Directors Beware:
Errors in Financial Reporting Issues Are On The Rise To Address
In 2023, the landscape of financial reporting witnessed a notable increase in class actions and regulatory enforcement cases, continuing an upward trend as reported by Cornerstone Research (source). Daniel Goelzer highlighted in his latest Audit Committee and Oversight Update that this surge suggests a growing prevalence of accounting errors in U.S. public companies. Glass Lewis, in a recent blog post (source), provides insights into the factors contributing to these financial reporting challenges, emphasizing overburdened audit committees as a significant issue. The firm stresses its readiness to recommend proxy votes against audit committee members failing to fulfill their core duties.
Glass Lewis reports a significant rise in SEC enforcement actions related to issuer reporting, auditing, and accounting, increasing from 70 cases in 2021 to over 100 in 2023. During the 2023 proxy season, concerns over financial reporting, particularly regarding material weaknesses and restatements, led Glass Lewis to make adverse proxy voting recommendations 2.5 times more frequently than in 2022. Glass Lewis notes that these recommendations reflect broader challenges across various issuers, from newly public SPAC mergers to established companies.
Drivers of Financial Reporting Issues
Glass Lewis identifies three primary drivers behind the escalating financial reporting problems:
- SPAC and IPO Boom: The surge in listings driven by SPACs and IPOs during 2020 and 2021 has introduced many less experienced public companies to the rigorous demands of financial reporting.

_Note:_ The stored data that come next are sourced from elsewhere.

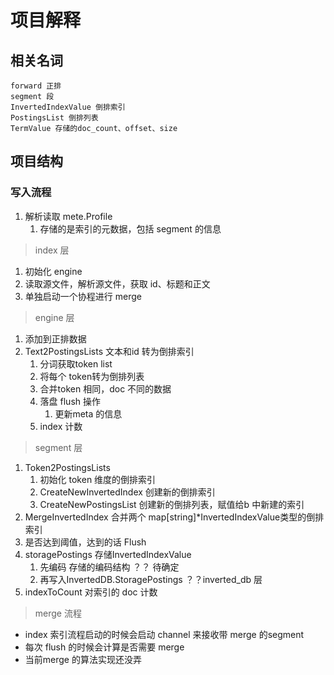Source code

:# 项目解释
## 相关名词
```
forward 正排
segment 段
InvertedIndexValue 倒排索引
PostingsList 倒排列表
TermValue 存储的doc_count、offset、size
```

## 项目结构
### 写入流程

1. 解析读取 mete.Profile
    1. 存储的是索引的元数据，包括 segment 的信息 

> index 层
> 
1. 初始化 engine
2. 读取源文件，解析源文件，获取 id、标题和正文
3. 单独启动一个协程进行 merge

> engine 层
> 
1. 添加到正排数据
2. Text2PostingsLists 文本和id 转为倒排索引
    1. 分词获取token list
    2. 将每个 token转为倒排列表
    3. 合并token 相同，doc 不同的数据
    4. 落盘 flush 操作
        1. 更新meta 的信息
    5. index 计数

> segment 层
> 
1. Token2PostingsLists
    1. 初始化 token 维度的倒排索引
    2. CreateNewInvertedIndex 创建新的倒排索引
    3. CreateNewPostingsList 创建新的倒排列表，赋值给b 中新建的索引
2. MergeInvertedIndex 合并两个 map[string]*InvertedIndexValue类型的倒排索引
3. 是否达到阈值，达到的话 Flush
4. storagePostings 存储InvertedIndexValue
    1. 先编码 存储的编码结构 ？？ 待确定
    2. 再写入InvertedDB.StoragePostings ？？inverted_db 层
5. indexToCount 对索引的 doc 计数

> merge 流程
> 
- index 索引流程启动的时候会启动 channel 来接收带 merge 的segment
- 每次 flush 的时候会计算是否需要 merge
- 当前merge 的算法实现还没弄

Glass Lewis notes that the SPAC process, with its regulatory bypasses compared to traditional IPOs, contributed to numerous restatements following SEC guidance issued in April 2021 on SPAC warrant accounting.
- Lack of Qualified Accountants: A shortage of qualified accounting professionals exacerbates the issue, with companies attributing material weaknesses to difficulties in hiring sufficient staff (source).
- Increasing Audit Committee Oversight Responsibilities: The expanding scope of audit committees' responsibilities, including oversight of cybersecurity and ESG disclosures, adds complexity. Glass Lewis cautions that while understandable, these expanded mandates could divert attention from core financial reporting oversight, particularly with the potential added strain from proposed PCAOB NOCLAR rules (source).
Impact on Proxy Voting Recommendations
Glass Lewis anticipates ongoing challenges in corporate accounting, driven by factors such as de-SPAC transitions, accounting personnel shortages, and increased audit committee responsibilities. The firm's proxy voting policies focus on how audit committees respond to financial reporting errors and material weaknesses in internal control over financial reporting (ICFR), with specific scrutiny on timely remediation efforts and the materiality of restatements.
Conclusion
As companies navigate these evolving challenges, Glass Lewis advises boards to review committee structures and responsibilities carefully. Boards must meet heightened investor expectations regarding cybersecurity and ESG oversight without compromising financial reporting integrity. Strategies may include increasing board size, forming new committees, or engaging specialized consultants to manage these complexities effectively.
Audit committees are urged to maintain a balance between new oversight responsibilities and their core financial reporting duties. Candid discussions within the board are essential to ensure effective governance amid these challenging dynamics.